Je ne nie pas non plus que
certaines préconisation des géobiologues puissent avoir parfois
des effets positifs sur la santé de leurs clients. On change le lit de
place et on est guéri, je caricature à peine. Il ne fait guère
de doute que l’essentiel de ces effets est du type placebo: ils sont bien réels
mais la cause n’en est aucunement dans la physique terrestre. Bref la géobiologie
en dit plus sur l’être humain que sur la Terre.

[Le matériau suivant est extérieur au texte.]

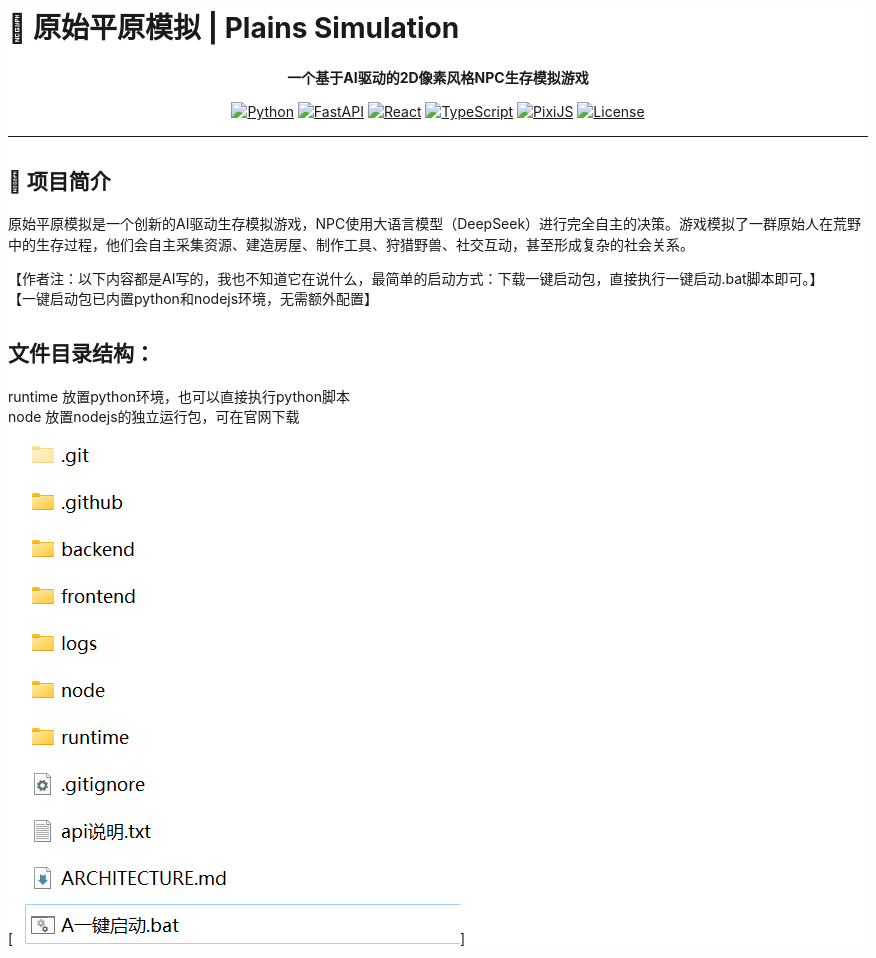 # 🌾 原始平原模拟 | Plains Simulation

<div align="center">

**一个基于AI驱动的2D像素风格NPC生存模拟游戏**

[![Python](https://img.shields.io/badge/Python-3.11+-blue.svg)](https://www.python.org/)
[![FastAPI](https://img.shields.io/badge/FastAPI-0.104+-green.svg)](https://fastapi.tiangolo.com/)
[![React](https://img.shields.io/badge/React-18.2+-blue.svg)](https://reactjs.org/)
[![TypeScript](https://img.shields.io/badge/TypeScript-5.2+-blue.svg)](https://www.typescriptlang.org/)
[![PixiJS](https://img.shields.io/badge/PixiJS-7.3+-red.svg)](https://pixijs.com/)
[![License](https://img.shields.io/badge/License-MIT-yellow.svg)](LICENSE)

</div>

---

## 📖 项目简介

原始平原模拟是一个创新的AI驱动生存模拟游戏，NPC使用大语言模型（DeepSeek）进行完全自主的决策。游戏模拟了一群原始人在荒野中的生存过程，他们会自主采集资源、建造房屋、制作工具、狩猎野兽、社交互动，甚至形成复杂的社会关系。

【作者注：以下内容都是AI写的，我也不知道它在说什么，最简单的启动方式：下载一键启动包，直接执行一键启动.bat脚本即可。】  
【一键启动包已内置python和nodejs环境，无需额外配置】  

## 文件目录结构：
runtime 放置python环境，也可以直接执行python脚本  
node 放置nodejs的独立运行包，可在官网下载  
[![image](https://github.com/yescion/ai_game/blob/main/%E5%B1%8F%E5%B9%95%E6%88%AA%E5%9B%BE%202025-10-21%20204047.png)]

Ceci dit, il existe de nombreux phénomènes terrestres susceptibles d’influencer les êtres vivants mais qui n’ont rien à voir avec ces hypothétiques réseaux telluriques. Par exemple:
- les courants
telluriques, au sens de la géophysique, de très faibles courants
électriques dans le sol liés à des phénomènes
d’ionisation par le rayonnement solaire dans la haute atmosphère (donc
ils disparaissent complètement la nuit);
- le magnétisme
terrestre;
- l’influence de la
nature du sol et des courants d’eau sur les facteurs précédents…
Ces phénomènes
peuvent agir sur les êtres vivants du fait que les réactions biochimiques
se font entre ions.
Ajoutons en vrac diverses causes
de perturbations dans notre environnement physique: poussières (acariens,
moisissures, fibres de verre ou d’amiante…), émanations toxiques naturelles
(radon) ou non (peintures, colles, solvants…), champs électromagnétiques,
ionisation de l’air, etc.
En plus de la combinaison forme-matériaux-implantation-orientation
d’une maison, tout ça agit sur nous. À chacun de faire avec. En
veillant tout de même à ne pas être obnubilé pas les
seuls aspects nocifs de notre environnement!
À côté des maladies de l’habitant il y a aussi les maladies de la maison dont il faudrait dire quelques mots. Mais je ne me sens pas compétent. Je laisse cela à d’autres pour en revenir à mon sujet: concevoir-construire les arbres et les nuages.